=== DIRECTIONS ===
Every single entry needs to appear again exactly as given.

=== RAW DATA ===
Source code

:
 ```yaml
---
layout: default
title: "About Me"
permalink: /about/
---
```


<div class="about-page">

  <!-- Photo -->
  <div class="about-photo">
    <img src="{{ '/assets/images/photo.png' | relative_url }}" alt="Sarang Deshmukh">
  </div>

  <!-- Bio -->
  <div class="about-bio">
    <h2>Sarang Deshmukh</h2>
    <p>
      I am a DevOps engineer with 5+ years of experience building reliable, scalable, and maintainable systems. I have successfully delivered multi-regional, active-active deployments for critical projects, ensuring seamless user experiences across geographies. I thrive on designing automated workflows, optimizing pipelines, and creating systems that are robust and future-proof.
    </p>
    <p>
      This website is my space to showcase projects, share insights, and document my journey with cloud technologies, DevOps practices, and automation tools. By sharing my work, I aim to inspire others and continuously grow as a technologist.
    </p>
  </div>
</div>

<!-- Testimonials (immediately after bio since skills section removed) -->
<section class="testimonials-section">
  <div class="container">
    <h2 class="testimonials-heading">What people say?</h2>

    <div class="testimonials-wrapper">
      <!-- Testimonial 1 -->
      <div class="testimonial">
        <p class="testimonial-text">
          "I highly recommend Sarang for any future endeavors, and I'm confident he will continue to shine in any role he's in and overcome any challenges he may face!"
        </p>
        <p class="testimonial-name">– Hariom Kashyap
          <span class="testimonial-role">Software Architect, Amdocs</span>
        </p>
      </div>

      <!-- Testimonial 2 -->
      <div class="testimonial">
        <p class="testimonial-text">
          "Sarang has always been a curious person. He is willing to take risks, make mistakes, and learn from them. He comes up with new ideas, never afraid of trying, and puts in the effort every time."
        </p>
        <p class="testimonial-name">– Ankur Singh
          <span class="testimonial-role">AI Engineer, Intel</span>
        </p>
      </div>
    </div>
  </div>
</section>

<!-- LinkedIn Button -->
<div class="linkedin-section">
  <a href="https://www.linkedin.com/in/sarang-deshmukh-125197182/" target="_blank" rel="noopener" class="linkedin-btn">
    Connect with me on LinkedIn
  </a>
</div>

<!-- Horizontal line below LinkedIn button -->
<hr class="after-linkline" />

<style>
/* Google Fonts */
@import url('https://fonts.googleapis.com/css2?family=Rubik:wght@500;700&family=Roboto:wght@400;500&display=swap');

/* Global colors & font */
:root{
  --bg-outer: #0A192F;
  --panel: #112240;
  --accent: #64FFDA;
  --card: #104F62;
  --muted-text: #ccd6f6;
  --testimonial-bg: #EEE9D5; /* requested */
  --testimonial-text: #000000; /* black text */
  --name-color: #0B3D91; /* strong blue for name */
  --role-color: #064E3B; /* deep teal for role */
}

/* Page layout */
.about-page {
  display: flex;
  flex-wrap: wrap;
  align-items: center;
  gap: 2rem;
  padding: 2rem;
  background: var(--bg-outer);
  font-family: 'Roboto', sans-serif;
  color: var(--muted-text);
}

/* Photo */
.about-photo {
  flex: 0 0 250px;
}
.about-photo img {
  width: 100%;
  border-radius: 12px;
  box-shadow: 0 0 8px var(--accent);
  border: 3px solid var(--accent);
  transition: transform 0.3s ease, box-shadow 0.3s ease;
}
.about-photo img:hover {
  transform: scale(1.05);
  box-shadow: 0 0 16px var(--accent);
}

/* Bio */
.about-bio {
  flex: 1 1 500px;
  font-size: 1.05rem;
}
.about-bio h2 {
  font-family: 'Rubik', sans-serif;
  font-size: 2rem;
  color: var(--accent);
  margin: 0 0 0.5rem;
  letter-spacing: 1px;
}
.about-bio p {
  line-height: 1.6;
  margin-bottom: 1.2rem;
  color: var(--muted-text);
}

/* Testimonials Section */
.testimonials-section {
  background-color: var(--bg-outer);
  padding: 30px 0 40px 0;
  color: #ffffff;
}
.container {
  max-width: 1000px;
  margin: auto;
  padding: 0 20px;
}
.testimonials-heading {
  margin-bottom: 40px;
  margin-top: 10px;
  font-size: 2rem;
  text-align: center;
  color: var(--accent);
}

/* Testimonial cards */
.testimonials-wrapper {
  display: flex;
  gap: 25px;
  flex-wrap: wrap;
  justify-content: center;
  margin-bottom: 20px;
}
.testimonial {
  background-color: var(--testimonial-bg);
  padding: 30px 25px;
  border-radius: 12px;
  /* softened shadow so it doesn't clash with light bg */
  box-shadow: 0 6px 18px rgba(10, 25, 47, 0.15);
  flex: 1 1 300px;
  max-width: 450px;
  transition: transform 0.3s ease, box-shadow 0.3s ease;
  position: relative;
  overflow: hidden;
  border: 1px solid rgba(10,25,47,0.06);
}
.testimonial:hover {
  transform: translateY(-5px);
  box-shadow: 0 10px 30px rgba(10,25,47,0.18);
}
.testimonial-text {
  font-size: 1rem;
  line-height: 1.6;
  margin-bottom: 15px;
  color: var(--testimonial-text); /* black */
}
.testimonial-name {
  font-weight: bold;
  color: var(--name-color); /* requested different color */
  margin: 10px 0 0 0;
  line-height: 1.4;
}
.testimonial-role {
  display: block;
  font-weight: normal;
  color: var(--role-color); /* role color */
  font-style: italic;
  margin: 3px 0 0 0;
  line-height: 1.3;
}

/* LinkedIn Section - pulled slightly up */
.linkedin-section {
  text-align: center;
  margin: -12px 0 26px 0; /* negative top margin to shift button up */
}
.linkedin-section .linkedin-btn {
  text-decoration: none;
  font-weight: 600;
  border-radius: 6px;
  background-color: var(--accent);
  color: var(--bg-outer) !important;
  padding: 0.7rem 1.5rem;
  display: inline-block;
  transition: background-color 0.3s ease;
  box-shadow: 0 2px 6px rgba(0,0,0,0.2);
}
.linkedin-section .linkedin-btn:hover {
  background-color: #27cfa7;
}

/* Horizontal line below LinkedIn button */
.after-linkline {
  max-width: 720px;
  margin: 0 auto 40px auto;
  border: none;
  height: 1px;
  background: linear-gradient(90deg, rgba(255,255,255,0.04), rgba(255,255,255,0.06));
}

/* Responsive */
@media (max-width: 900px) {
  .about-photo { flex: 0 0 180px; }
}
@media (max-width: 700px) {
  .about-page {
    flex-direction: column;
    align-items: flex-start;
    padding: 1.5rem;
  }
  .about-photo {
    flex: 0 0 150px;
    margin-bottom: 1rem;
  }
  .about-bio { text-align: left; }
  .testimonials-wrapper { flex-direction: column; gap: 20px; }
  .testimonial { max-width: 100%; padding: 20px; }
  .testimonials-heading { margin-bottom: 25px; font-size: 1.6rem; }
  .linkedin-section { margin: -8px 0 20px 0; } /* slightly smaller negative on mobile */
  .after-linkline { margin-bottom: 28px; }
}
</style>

=== EXPECTED OUTPUT ===
Source code

:
 ```yaml
---
layout: default
title: "About Me"
permalink: /about/
---
```


<div class="about-page">

  <!-- Photo -->
  <div class="about-photo">
    <img src="{{ '/assets/images/photo.png' | relative_url }}" alt="Sarang Deshmukh">
  </div>

  <!-- Bio -->
  <div class="about-bio">
    <h2>Sarang Deshmukh</h2>
    <p>
      I am a DevOps engineer with 5+ years of experience building reliable, scalable, and maintainable systems. I have successfully delivered multi-regional, active-active deployments for critical projects, ensuring seamless user experiences across geographies. I thrive on designing automated workflows, optimizing pipelines, and creating systems that are robust and future-proof.
    </p>
    <p>
      This website is my space to showcase projects, share insights, and document my journey with cloud technologies, DevOps practices, and automation tools. By sharing my work, I aim to inspire others and continuously grow as a technologist.
    </p>
  </div>
</div>

<!-- Testimonials (immediately after bio since skills section removed) -->
<section class="testimonials-section">
  <div class="container">
    <h2 class="testimonials-heading">What people say?</h2>

    <div class="testimonials-wrapper">
      <!-- Testimonial 1 -->
      <div class="testimonial">
        <p class="testimonial-text">
          "I highly recommend Sarang for any future endeavors, and I'm confident he will continue to shine in any role he's in and overcome any challenges he may face!"
        </p>
        <p class="testimonial-name">– Hariom Kashyap
          <span class="testimonial-role">Software Architect, Amdocs</span>
        </p>
      </div>

      <!-- Testimonial 2 -->
      <div class="testimonial">
        <p class="testimonial-text">
          "Sarang has always been a curious person. He is willing to take risks, make mistakes, and learn from them. He comes up with new ideas, never afraid of trying, and puts in the effort every time."
        </p>
        <p class="testimonial-name">– Ankur Singh
          <span class="testimonial-role">AI Engineer, Intel</span>
        </p>
      </div>
    </div>
  </div>
</section>

<!-- LinkedIn Button -->
<div class="linkedin-section">
  <a href="https://www.linkedin.com/in/sarang-deshmukh-125197182/" target="_blank" rel="noopener" class="linkedin-btn">
    Connect with me on LinkedIn
  </a>
</div>

<!-- Horizontal line below LinkedIn button -->
<hr class="after-linkline" />

<style>
/* Google Fonts */
@import url('https://fonts.googleapis.com/css2?family=Rubik:wght@500;700&family=Roboto:wght@400;500&display=swap');

/* Global colors & font */
:root{
  --bg-outer: #0A192F;
  --panel: #112240;
  --accent: #64FFDA;
  --card: #104F62;
  --muted-text: #ccd6f6;
  --testimonial-bg: #EEE9D5; /* requested */
  --testimonial-text: #000000; /* black text */
  --name-color: #0B3D91; /* strong blue for name */
  --role-color: #064E3B; /* deep teal for role */
}

/* Page layout */
.about-page {
  display: flex;
  flex-wrap: wrap;
  align-items: center;
  gap: 2rem;
  padding: 2rem;
  background: var(--bg-outer);
  font-family: 'Roboto', sans-serif;
  color: var(--muted-text);
}

/* Photo */
.about-photo {
  flex: 0 0 250px;
}
.about-photo img {
  width: 100%;
  border-radius: 12px;
  box-shadow: 0 0 8px var(--accent);
  border: 3px solid var(--accent);
  transition: transform 0.3s ease, box-shadow 0.3s ease;
}
.about-photo img:hover {
  transform: scale(1.05);
  box-shadow: 0 0 16px var(--accent);
}

/* Bio */
.about-bio {
  flex: 1 1 500px;
  font-size: 1.05rem;
}
.about-bio h2 {
  font-family: 'Rubik', sans-serif;
  font-size: 2rem;
  color: var(--accent);
  margin: 0 0 0.5rem;
  letter-spacing: 1px;
}
.about-bio p {
  line-height: 1.6;
  margin-bottom: 1.2rem;
  color: var(--muted-text);
}

/* Testimonials Section */
.testimonials-section {
  background-color: var(--bg-outer);
  padding: 30px 0 40px 0;
  color: #ffffff;
}
.container {
  max-width: 1000px;
  margin: auto;
  padding: 0 20px;
}
.testimonials-heading {
  margin-bottom: 40px;
  margin-top: 10px;
  font-size: 2rem;
  text-align: center;
  color: var(--accent);
}

/* Testimonial cards */
.testimonials-wrapper {
  display: flex;
  gap: 25px;
  flex-wrap: wrap;
  justify-content: center;
  margin-bottom: 20px;
}
.testimonial {
  background-color: var(--testimonial-bg);
  padding: 30px 25px;
  border-radius: 12px;
  /* softened shadow so it doesn't clash with light bg */
  box-shadow: 0 6px 18px rgba(10, 25, 47, 0.15);
  flex: 1 1 300px;
  max-width: 450px;
  transition: transform 0.3s ease, box-shadow 0.3s ease;
  position: relative;
  overflow: hidden;
  border: 1px solid rgba(10,25,47,0.06);
}
.testimonial:hover {
  transform: translateY(-5px);
  box-shadow: 0 10px 30px rgba(10,25,47,0.18);
}
.testimonial-text {
  font-size: 1rem;
  line-height: 1.6;
  margin-bottom: 15px;
  color: var(--testimonial-text); /* black */
}
.testimonial-name {
  font-weight: bold;
  color: var(--name-color); /* requested different color */
  margin: 10px 0 0 0;
  line-height: 1.4;
}
.testimonial-role {
  display: block;
  font-weight: normal;
  color: var(--role-color); /* role color */
  font-style: italic;
  margin: 3px 0 0 0;
  line-height: 1.3;
}

/* LinkedIn Section - pulled slightly up */
.linkedin-section {
  text-align: center;
  margin: -12px 0 26px 0; /* negative top margin to shift button up */
}
.linkedin-section .linkedin-btn {
  text-decoration: none;
  font-weight: 600;
  border-radius: 6px;
  background-color: var(--accent);
  color: var(--bg-outer) !important;
  padding: 0.7rem 1.5rem;
  display: inline-block;
  transition: background-color 0.3s ease;
  box-shadow: 0 2px 6px rgba(0,0,0,0.2);
}
.linkedin-section .linkedin-btn:hover {
  background-color: #27cfa7;
}

/* Horizontal line below LinkedIn button */
.after-linkline {
  max-width: 720px;
  margin: 0 auto 40px auto;
  border: none;
  height: 1px;
  background: linear-gradient(90deg, rgba(255,255,255,0.04), rgba(255,255,255,0.06));
}

/* Responsive */
@media (max-width: 900px) {
  .about-photo { flex: 0 0 180px; }
}
@media (max-width: 700px) {
  .about-page {
    flex-direction: column;
    align-items: flex-start;
    padding: 1.5rem;
  }
  .about-photo {
    flex: 0 0 150px;
    margin-bottom: 1rem;
  }
  .about-bio { text-align: left; }
  .testimonials-wrapper { flex-direction: column; gap: 20px; }
  .testimonial { max-width: 100%; padding: 20px; }
  .testimonials-heading { margin-bottom: 25px; font-size: 1.6rem; }
  .linkedin-section { margin: -8px 0 20px 0; } /* slightly smaller negative on mobile */
  .after-linkline { margin-bottom: 28px; }
}
</style>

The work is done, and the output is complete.